→ **Stored data**
□ □ □
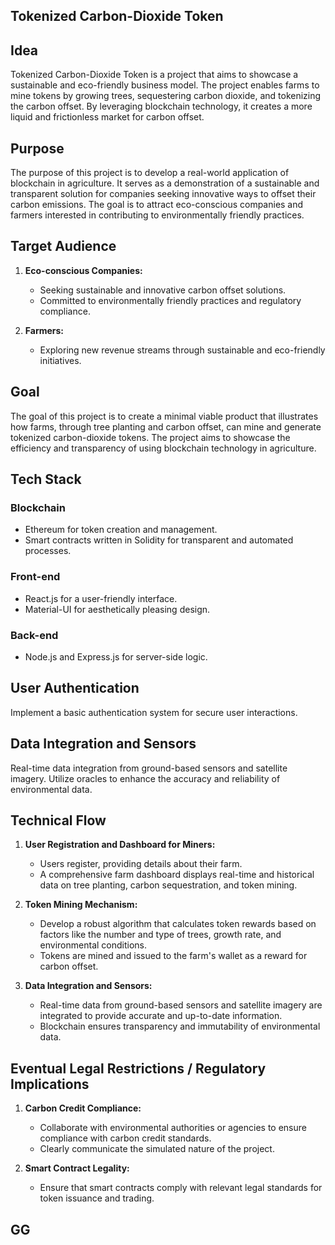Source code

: ## Tokenized Carbon-Dioxide Token

## Idea

Tokenized Carbon-Dioxide Token is a project that aims to showcase a sustainable and eco-friendly business model. The project enables farms to mine tokens by growing trees, sequestering carbon dioxide, and tokenizing the carbon offset. By leveraging blockchain technology, it creates a more liquid and frictionless market for carbon offset.

## Purpose

The purpose of this project is to develop a real-world application of blockchain in agriculture. It serves as a demonstration of a sustainable and transparent solution for companies seeking innovative ways to offset their carbon emissions. The goal is to attract eco-conscious companies and farmers interested in contributing to environmentally friendly practices.

## Target Audience

1. **Eco-conscious Companies:**

   - Seeking sustainable and innovative carbon offset solutions.
   - Committed to environmentally friendly practices and regulatory compliance.

2. **Farmers:**
   - Exploring new revenue streams through sustainable and eco-friendly initiatives.

## Goal

The goal of this project is to create a minimal viable product that illustrates how farms, through tree planting and carbon offset, can mine and generate tokenized carbon-dioxide tokens. The project aims to showcase the efficiency and transparency of using blockchain technology in agriculture.

## Tech Stack

### Blockchain

- Ethereum for token creation and management.
- Smart contracts written in Solidity for transparent and automated processes.

### Front-end

- React.js for a user-friendly interface.
- Material-UI for aesthetically pleasing design.

### Back-end

- Node.js and Express.js for server-side logic.

## User Authentication

Implement a basic authentication system for secure user interactions.

## Data Integration and Sensors

Real-time data integration from ground-based sensors and satellite imagery. Utilize oracles to enhance the accuracy and reliability of environmental data.

## Technical Flow

1. **User Registration and Dashboard for Miners:**

   - Users register, providing details about their farm.
   - A comprehensive farm dashboard displays real-time and historical data on tree planting, carbon sequestration, and token mining.

2. **Token Mining Mechanism:**

   - Develop a robust algorithm that calculates token rewards based on factors like the number and type of trees, growth rate, and environmental conditions.
   - Tokens are mined and issued to the farm's wallet as a reward for carbon offset.

3. **Data Integration and Sensors:**
   - Real-time data from ground-based sensors and satellite imagery are integrated to provide accurate and up-to-date information.
   - Blockchain ensures transparency and immutability of environmental data.

## Eventual Legal Restrictions / Regulatory Implications

1. **Carbon Credit Compliance:**

   - Collaborate with environmental authorities or agencies to ensure compliance with carbon credit standards.
   - Clearly communicate the simulated nature of the project.

2. **Smart Contract Legality:**
   - Ensure that smart contracts comply with relevant legal standards for token issuance and trading.

## GG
□ □ □
Return each entry exactly as it stands above, apart from any images.

→ **RESPONSE**
Source code

: ## Tokenized Carbon-Dioxide Token

## Idea

Tokenized Carbon-Dioxide Token is a project that aims to showcase a sustainable and eco-friendly business model. The project enables farms to mine tokens by growing trees, sequestering carbon dioxide, and tokenizing the carbon offset. By leveraging blockchain technology, it creates a more liquid and frictionless market for carbon offset.

## Purpose

The purpose of this project is to develop a real-world application of blockchain in agriculture. It serves as a demonstration of a sustainable and transparent solution for companies seeking innovative ways to offset their carbon emissions. The goal is to attract eco-conscious companies and farmers interested in contributing to environmentally friendly practices.

## Target Audience

1. **Eco-conscious Companies:**

   - Seeking sustainable and innovative carbon offset solutions.
   - Committed to environmentally friendly practices and regulatory compliance.

2. **Farmers:**
   - Exploring new revenue streams through sustainable and eco-friendly initiatives.

## Goal

The goal of this project is to create a minimal viable product that illustrates how farms, through tree planting and carbon offset, can mine and generate tokenized carbon-dioxide tokens. The project aims to showcase the efficiency and transparency of using blockchain technology in agriculture.

## Tech Stack

### Blockchain

- Ethereum for token creation and management.
- Smart contracts written in Solidity for transparent and automated processes.

### Front-end

- React.js for a user-friendly interface.
- Material-UI for aesthetically pleasing design.

### Back-end

- Node.js and Express.js for server-side logic.

## User Authentication

Implement a basic authentication system for secure user interactions.

## Data Integration and Sensors

Real-time data integration from ground-based sensors and satellite imagery. Utilize oracles to enhance the accuracy and reliability of environmental data.

## Technical Flow

1. **User Registration and Dashboard for Miners:**

   - Users register, providing details about their farm.
   - A comprehensive farm dashboard displays real-time and historical data on tree planting, carbon sequestration, and token mining.

2. **Token Mining Mechanism:**

   - Develop a robust algorithm that calculates token rewards based on factors like the number and type of trees, growth rate, and environmental conditions.
   - Tokens are mined and issued to the farm's wallet as a reward for carbon offset.

3. **Data Integration and Sensors:**
   - Real-time data from ground-based sensors and satellite imagery are integrated to provide accurate and up-to-date information.
   - Blockchain ensures transparency and immutability of environmental data.

## Eventual Legal Restrictions / Regulatory Implications

1. **Carbon Credit Compliance:**

   - Collaborate with environmental authorities or agencies to ensure compliance with carbon credit standards.
   - Clearly communicate the simulated nature of the project.

2. **Smart Contract Legality:**
   - Ensure that smart contracts comply with relevant legal standards for token issuance and trading.

## GG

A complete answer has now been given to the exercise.